Royal Exhibition Building could be used as a giant COVID-19 hospital

Melbourne’s Royal Exhibition Building may be used as a giant hospital for COVID-19 patients as the state government scrambles to increase its capacity to treat potentially thousands of critically ill people within weeks.

Premier Daniel Andrews said on Friday that it made sense to look at buildings like the 140-year-old Carlton landmark, along with the city’s Convention Centre, if the coronavirus pandemic develops as feared.

Hospital beds in the Royal Exhibition Building in Carlton during the influenza pandemic.Credit:Museums Victoria

The iconic structure was used as one of 35 temporary hospitals set up around Victoria during the Spanish flu epidemic of 1919, with up to 1500 patients at a time treated there.
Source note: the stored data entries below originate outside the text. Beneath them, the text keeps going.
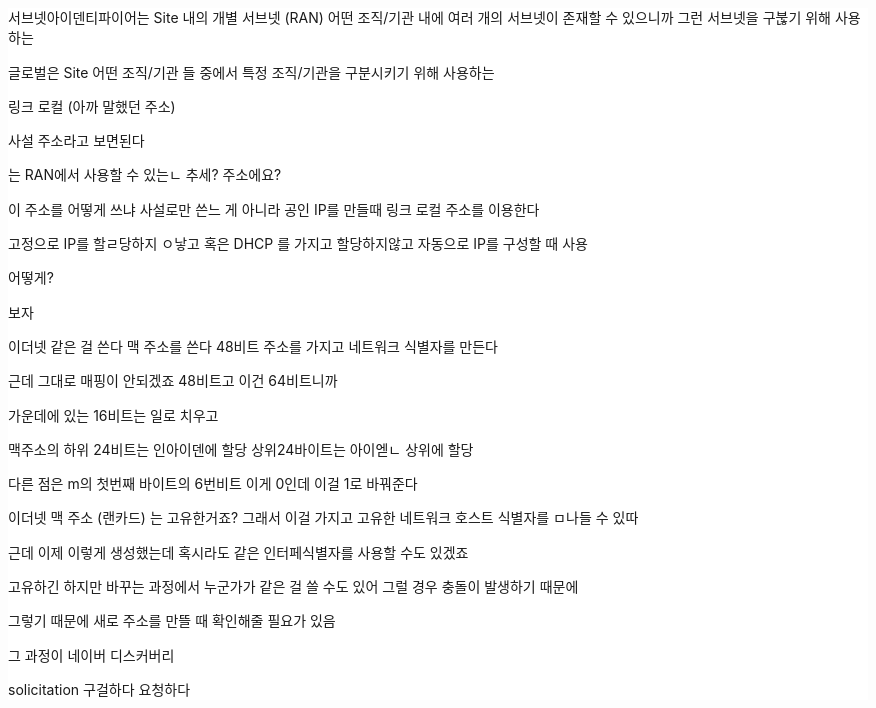 서브넷아이덴티파이어는 Site 내의 개별 서브넷 (RAN)
어떤 조직/기관 내에 여러 개의 서브넷이 존재할 수 있으니까
그런 서브넷을 구붆기 위해 사용하는

글로벌은 Site
어떤 조직/기관 들 중에서 특정 조직/기관을 구분시키기 위해 사용하는



링크 로컬 (아까 말했던 주소)

사설 주소라고 보면된다

는
RAN에서 사용할 수 있는ㄴ 추세? 주소에요?


이 주소를 어떻게 쓰냐
사설로만 쓴느 게 아니라 공인 IP를 만들때 링크 로컬 주소를 이용한다

고정으로 IP를 할ㄹ당하지 ㅇ낳고
혹은 DHCP 를 가지고 할당하지않고
자동으로 IP를 구성할 때 사용

어떻게?

보자

이더넷 같은 걸 쓴다
맥 주소를 쓴다
48비트
주소를 가지고 네트워크 식별자를 만든다

근데 그대로 매핑이 안되겠죠
48비트고 이건 64비트니까

가운데에 있는 16비트는 일로 치우고

맥주소의 하위 24비트는 인아이덴에 할당
상위24바이트는 아이엗ㄴ 상위에 할당

다른 점은 m의 첫번째 바이트의 6번비트 이게 0인데
이걸 1로 바꿔준다



이더넷 맥 주소 (랜카드) 는 고유한거죠?
그래서 이걸 가지고 고유한 네트워크 호스트 식별자를 ㅁ나들 수 있따

근데 이제 이렇게 생성했는데
혹시라도 
같은 인터페식별자를 사용할 수도 있겠죠

고유하긴 하지만 바꾸는 과정에서 누군가가 같은 걸 쓸 수도 있어
그럴 경우 충돌이 발생하기 때문에

그렇기 때문에 새로 주소를 만뜰 때 확인해줄 필요가 있음

그 과정이
네이버 디스커버리

solicitation
구걸하다 요청하다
The Age revealed on Friday that a conversion of the Melbourne Convention and Exhibition Centre, known as “Jeff’s Shed”, into a massive makeshift intensive care hospital and temporary morgue was being considered by the state government.

Victoria’s government is bracing for up to 2000 intensive care admissions at the peak of the pandemic here, expected in late May or early June.
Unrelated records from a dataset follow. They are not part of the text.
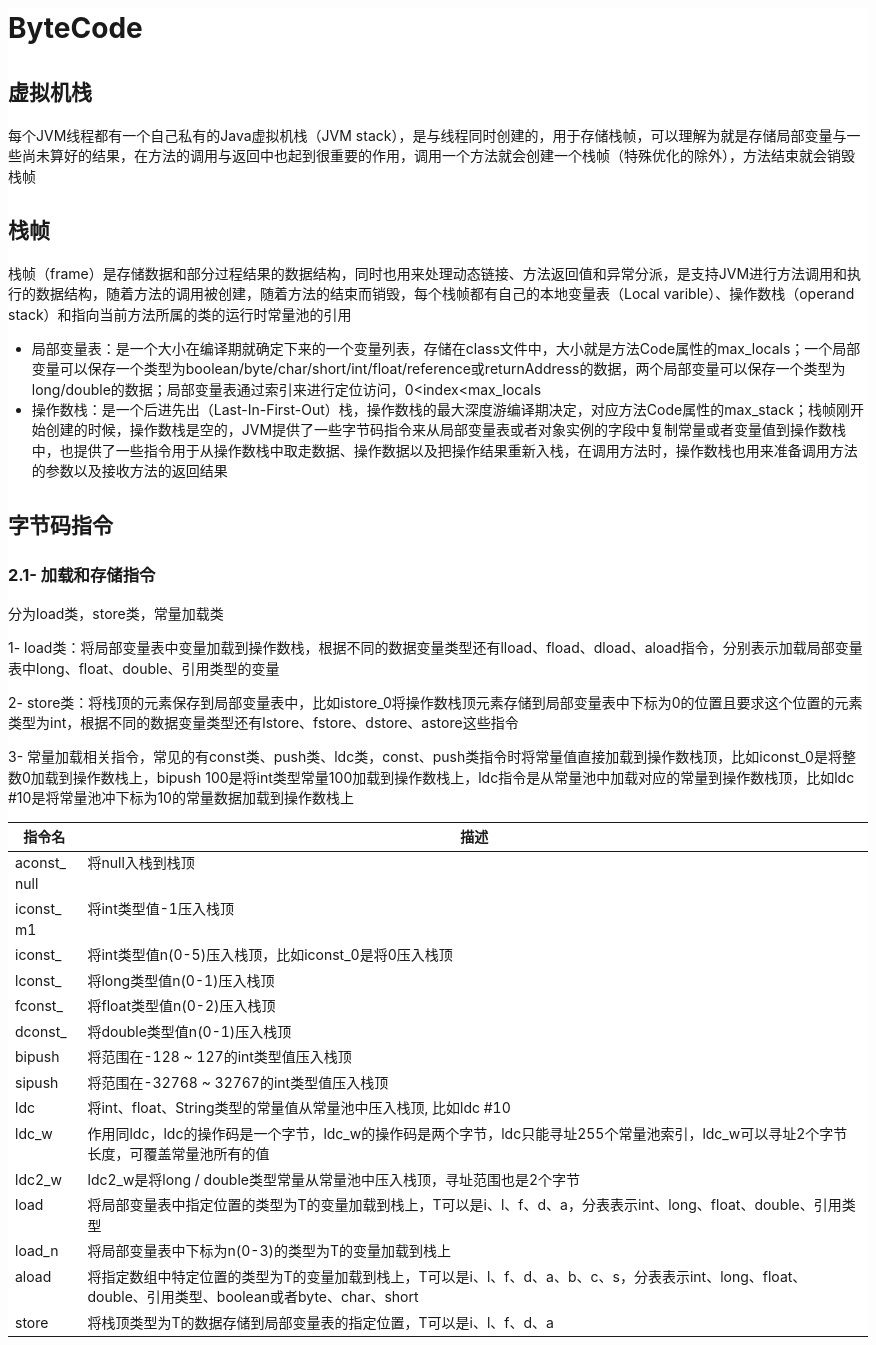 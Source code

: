 # ByteCode

## 虚拟机栈

每个JVM线程都有一个自己私有的Java虚拟机栈（JVM stack），是与线程同时创建的，用于存储栈帧，可以理解为就是存储局部变量与一些尚未算好的结果，在方法的调用与返回中也起到很重要的作用，调用一个方法就会创建一个栈帧（特殊优化的除外），方法结束就会销毁栈帧



## 栈帧

栈帧（frame）是存储数据和部分过程结果的数据结构，同时也用来处理动态链接、方法返回值和异常分派，是支持JVM进行方法调用和执行的数据结构，随着方法的调用被创建，随着方法的结束而销毁，每个栈帧都有自己的本地变量表（Local varible）、操作数栈（operand stack）和指向当前方法所属的类的运行时常量池的引用

- 局部变量表：是一个大小在编译期就确定下来的一个变量列表，存储在class文件中，大小就是方法Code属性的max_locals；一个局部变量可以保存一个类型为boolean/byte/char/short/int/float/reference或returnAddress的数据，两个局部变量可以保存一个类型为long/double的数据；局部变量表通过索引来进行定位访问，0<index<max_locals
- 操作数栈：是一个后进先出（Last-In-First-Out）栈，操作数栈的最大深度游编译期决定，对应方法Code属性的max_stack；栈帧刚开始创建的时候，操作数栈是空的，JVM提供了一些字节码指令来从局部变量表或者对象实例的字段中复制常量或者变量值到操作数栈中，也提供了一些指令用于从操作数栈中取走数据、操作数据以及把操作结果重新入栈，在调用方法时，操作数栈也用来准备调用方法的参数以及接收方法的返回结果



## 字节码指令

### 2.1- 加载和存储指令

分为load类，store类，常量加载类

1- load类：将局部变量表中变量加载到操作数栈，根据不同的数据变量类型还有lload、fload、dload、aload指令，分别表示加载局部变量表中long、float、double、引用类型的变量

2- store类：将栈顶的元素保存到局部变量表中，比如istore_0将操作数栈顶元素存储到局部变量表中下标为0的位置且要求这个位置的元素类型为int，根据不同的数据变量类型还有lstore、fstore、dstore、astore这些指令

3- 常量加载相关指令，常见的有const类、push类、ldc类，const、push类指令时将常量值直接加载到操作数栈顶，比如iconst_0是将整数0加载到操作数栈上，bipush 100是将int类型常量100加载到操作数栈上，ldc指令是从常量池中加载对应的常量到操作数栈顶，比如ldc #10是将常量池冲下标为10的常量数据加载到操作数栈上

| 指令名          | 描述                                       |
| ------------ | ---------------------------------------- |
| aconst_null  | 将null入栈到栈顶                               |
| iconst_m1    | 将int类型值-1压入栈顶                            |
| iconst_<n>   | 将int类型值n(0-5)压入栈顶，比如iconst_0是将0压入栈顶      |
| lconst_<n>   | 将long类型值n(0-1)压入栈顶                       |
| fconst_<n>   | 将float类型值n(0-2)压入栈顶                      |
| dconst_<n>   | 将double类型值n(0-1)压入栈顶                     |
| bipush       | 将范围在-128 ~ 127的int类型值压入栈顶                |
| sipush       | 将范围在-32768 ~ 32767的int类型值压入栈顶            |
| ldc          | 将int、float、String类型的常量值从常量池中压入栈顶, 比如ldc #10 |
| ldc_w        | 作用同ldc，ldc的操作码是一个字节，ldc_w的操作码是两个字节，ldc只能寻址255个常量池索引，ldc_w可以寻址2个字节长度，可覆盖常量池所有的值 |
| ldc2_w       | ldc2_w是将long / double类型常量从常量池中压入栈顶，寻址范围也是2个字节 |
| <T>load      | 将局部变量表中指定位置的类型为T的变量加载到栈上，T可以是i、l、f、d、a，分表表示int、long、float、double、引用类型 |
| <T>load_n    | 将局部变量表中下标为n(0-3)的类型为T的变量加载到栈上            |
| <T>aload     | 将指定数组中特定位置的类型为T的变量加载到栈上，T可以是i、l、f、d、a、b、c、s，分表表示int、long、float、double、引用类型、boolean或者byte、char、short |
| <T>store     | 将栈顶类型为T的数据存储到局部变量表的指定位置，T可以是i、l、f、d、a    |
The state only had about 475 ICU beds before the crisis developed, compared with about 875 in NSW and morgue capacity is also expected to be exceeded by the numbers of COVID-19 fatalities.

Victoria has been working in recent weeks to scale up its capacity to treat the large numbers of critically ill people expected in the present pandemic and has reopened wards at the old Peter McCallum hospital in East Melbourne and fast-tracked new beds at Casey Hospital.

Mr Andrews confirmed on Friday that an old private hospital in Geelong was also being re-tooled to act as an emergency COVID-19 treatment centre.

“We are looking at all manner of different settings,” the Premier said. “For instance the old Peter McCallum hospital is being re-purposed or at least parts of it are.

“We've got the old private hospital in Geelong, Baxter House, which is being re-commissioned and turned back into a public hospital.

“The list goes on and on.”

Mr Andrews said considering giant buildings in central locations as temporary hospitals was a sensible thing to do.

“It makes sense to look at all the different options, whether it is the Convention Centre, Jeff's Shed, the Exhibition Buildings,” he said.

The Royal Exhibition Building, which remains in state government hands, was built between 1879 and 1880 and hosted the opening of the first Parliament of Australia in 1901.

It is currently used to host conventions, events and exhibitions.